'''

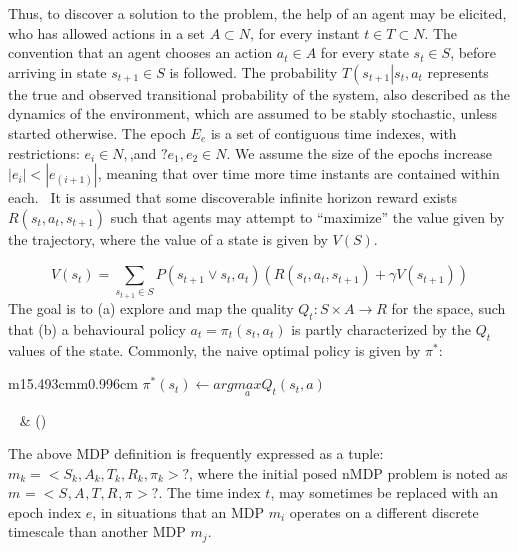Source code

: \documentclass{article}
\makeatletter
\newcommand\arraybslash{\let\\\@arraycr}
\newcounter{Equation}
\renewcommand\theEquation{\arabic{Equation}}
\makeatother
\begin{document}
Thus, to discover a solution to the problem, the help of an agent may be elicited, who has allowed actions in a set  $A{\subset}N$, for every instant  $t{\in}T{\subset}N$. The convention that an agent chooses an action  $a_t{\in}A$ for every state  $s_t{\in}S$, before arriving in state  $s_{t+1}{\in}S$ is followed. The probability  $T\left(s_{t+1}\right|s_t,a_t$ represents the true and observed transitional probability of the system, also described as the dynamics of the environment, which are assumed to be stably stochastic, unless started otherwise. The epoch  $E_e$ is a set of contiguous time indexes, with restrictions:  $e_i{\in}N,$,and  $?e_1,e_2{\in}N$. We assume the size of the epochs increase  $\left|e_i\right|<\left|e_{(i+1)}\right|$, meaning that over time more time instants are contained within each. \ It is assumed that some discoverable infinite horizon reward exists  $R\left(s_t,a_t,s_{t+1}\right)$ such that agents may attempt to ``maximize'' the value given by the trajectory, where the value of a state is given by  $V\left(S\right).$

\begin{equation}
V\left(s_t\right)=\sum _{s_{t+1}{\in}S}^{}P\left(s_{t+1}\vee s_t,a_t\right)\left(R\left(s_t,a_t,s_{t+1}\right)+\mathit{\gamma V}\left(s_{t+1}\right)\right)
\end{equation}
The goal is to (a) explore and map the quality  $Q_t:S\times A\rightarrow R$ for the space, such that (b) a behavioural policy  $a_t=\pi _t(s_t,a_t)$ is partly characterized by the  $Q_t$ values of the state. Commonly, the naive optimal policy is given by  $\pi _{}^{\ast }$:

\begin{flushleft}
\tablefirsthead{}
\tablehead{}
\tabletail{}
\tablelasttail{}
\begin{supertabular}{m{15.493cm}m{0.996cm}}
 $\pi _{}^{\ast }\left(s_t\right)\leftarrow \mathit{arg}\underset a{\mathit{max}}Q_t(s_t,a)$

~
 &
\centering\arraybslash (\stepcounter{Equation}{\theEquation})\\
\end{supertabular}
\end{flushleft}
The above MDP definition is frequently expressed as a tuple: \  $m_k=<S_k,A_k,T_k,R_k,\pi _k>?$, where the initial posed nMDP problem is noted as  $m_{}=<S_{},A_{},T_{},R_{},\pi _{}>?$. The time index  $t$, may sometimes be replaced with an epoch index  $e$, in situations that an MDP  $m_i$ operates on a different discrete timescale than another MDP  $m_j$.
\end{document}
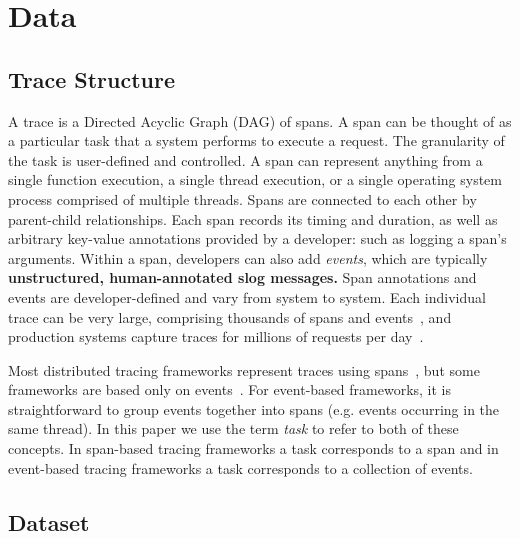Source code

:\section{Data}
\label{sec:data}

\subsection{Trace Structure}

A trace is a Directed Acyclic Graph (DAG) of spans. A span can be thought
of as a particular task that a system performs to execute a request. The granularity of the task
is user-defined and controlled. A span can represent anything from a single function execution, 
a single thread execution, or a single operating system process comprised of multiple threads.
Spans are connected to each other by parent-child relationships. 
Each span records its timing and duration, as well as arbitrary key-value annotations provided by a developer: such as logging a span's arguments.
Within a span, developers can also add \emph{events}, which are typically \textbf{unstructured, human-annotated slog messages.}
Span annotations and events are developer-defined and vary from system to system.
Each individual trace can be very large, comprising thousands of spans and events~\cite{kaldor2017canopy, las2019sifter, shkurographdiffviz}, and production systems capture traces for millions of requests per day~\cite{kaldor2017canopy}.

Most distributed tracing frameworks represent traces using spans~\cite{jaeger,opentelemetry,sigelman2010dapper}, but some frameworks are based only on events~\cite{fonseca2007xtrace}.  
For event-based frameworks, it is straightforward to group events together into spans (e.g. events occurring in the same thread). 
In this paper we use the term \emph{task} to refer to both of these concepts. In span-based tracing frameworks a task corresponds to a span and in event-based tracing
frameworks a task corresponds to a collection of events.

\subsection{Dataset}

'''

Exercise objective — Give an exact copy of the data, and omit any pictures it holds.

Exercise output —
Source code

: \documentclass{article}
\makeatletter
\newcommand\arraybslash{\let\\\@arraycr}
\newcounter{Equation}
\renewcommand\theEquation{\arabic{Equation}}
\makeatother
\begin{document}
Thus, to discover a solution to the problem, the help of an agent may be elicited, who has allowed actions in a set  $A{\subset}N$, for every instant  $t{\in}T{\subset}N$. The convention that an agent chooses an action  $a_t{\in}A$ for every state  $s_t{\in}S$, before arriving in state  $s_{t+1}{\in}S$ is followed. The probability  $T\left(s_{t+1}\right|s_t,a_t$ represents the true and observed transitional probability of the system, also described as the dynamics of the environment, which are assumed to be stably stochastic, unless started otherwise. The epoch  $E_e$ is a set of contiguous time indexes, with restrictions:  $e_i{\in}N,$,and  $?e_1,e_2{\in}N$. We assume the size of the epochs increase  $\left|e_i\right|<\left|e_{(i+1)}\right|$, meaning that over time more time instants are contained within each. \ It is assumed that some discoverable infinite horizon reward exists  $R\left(s_t,a_t,s_{t+1}\right)$ such that agents may attempt to ``maximize'' the value given by the trajectory, where the value of a state is given by  $V\left(S\right).$

\begin{equation}
V\left(s_t\right)=\sum _{s_{t+1}{\in}S}^{}P\left(s_{t+1}\vee s_t,a_t\right)\left(R\left(s_t,a_t,s_{t+1}\right)+\mathit{\gamma V}\left(s_{t+1}\right)\right)
\end{equation}
The goal is to (a) explore and map the quality  $Q_t:S\times A\rightarrow R$ for the space, such that (b) a behavioural policy  $a_t=\pi _t(s_t,a_t)$ is partly characterized by the  $Q_t$ values of the state. Commonly, the naive optimal policy is given by  $\pi _{}^{\ast }$:

\begin{flushleft}
\tablefirsthead{}
\tablehead{}
\tabletail{}
\tablelasttail{}
\begin{supertabular}{m{15.493cm}m{0.996cm}}
 $\pi _{}^{\ast }\left(s_t\right)\leftarrow \mathit{arg}\underset a{\mathit{max}}Q_t(s_t,a)$

~
 &
\centering\arraybslash (\stepcounter{Equation}{\theEquation})\\
\end{supertabular}
\end{flushleft}
The above MDP definition is frequently expressed as a tuple: \  $m_k=<S_k,A_k,T_k,R_k,\pi _k>?$, where the initial posed nMDP problem is noted as  $m_{}=<S_{},A_{},T_{},R_{},\pi _{}>?$. The time index  $t$, may sometimes be replaced with an epoch index  $e$, in situations that an MDP  $m_i$ operates on a different discrete timescale than another MDP  $m_j$.
\end{document}
Source code

:\section{Data}
\label{sec:data}

\subsection{Trace Structure}

A trace is a Directed Acyclic Graph (DAG) of spans. A span can be thought
of as a particular task that a system performs to execute a request. The granularity of the task
is user-defined and controlled. A span can represent anything from a single function execution, 
a single thread execution, or a single operating system process comprised of multiple threads.
Spans are connected to each other by parent-child relationships. 
Each span records its timing and duration, as well as arbitrary key-value annotations provided by a developer: such as logging a span's arguments.
Within a span, developers can also add \emph{events}, which are typically \textbf{unstructured, human-annotated slog messages.}
Span annotations and events are developer-defined and vary from system to system.
Each individual trace can be very large, comprising thousands of spans and events~\cite{kaldor2017canopy, las2019sifter, shkurographdiffviz}, and production systems capture traces for millions of requests per day~\cite{kaldor2017canopy}.

Most distributed tracing frameworks represent traces using spans~\cite{jaeger,opentelemetry,sigelman2010dapper}, but some frameworks are based only on events~\cite{fonseca2007xtrace}.  
For event-based frameworks, it is straightforward to group events together into spans (e.g. events occurring in the same thread). 
In this paper we use the term \emph{task} to refer to both of these concepts. In span-based tracing frameworks a task corresponds to a span and in event-based tracing
frameworks a task corresponds to a collection of events.

\subsection{Dataset}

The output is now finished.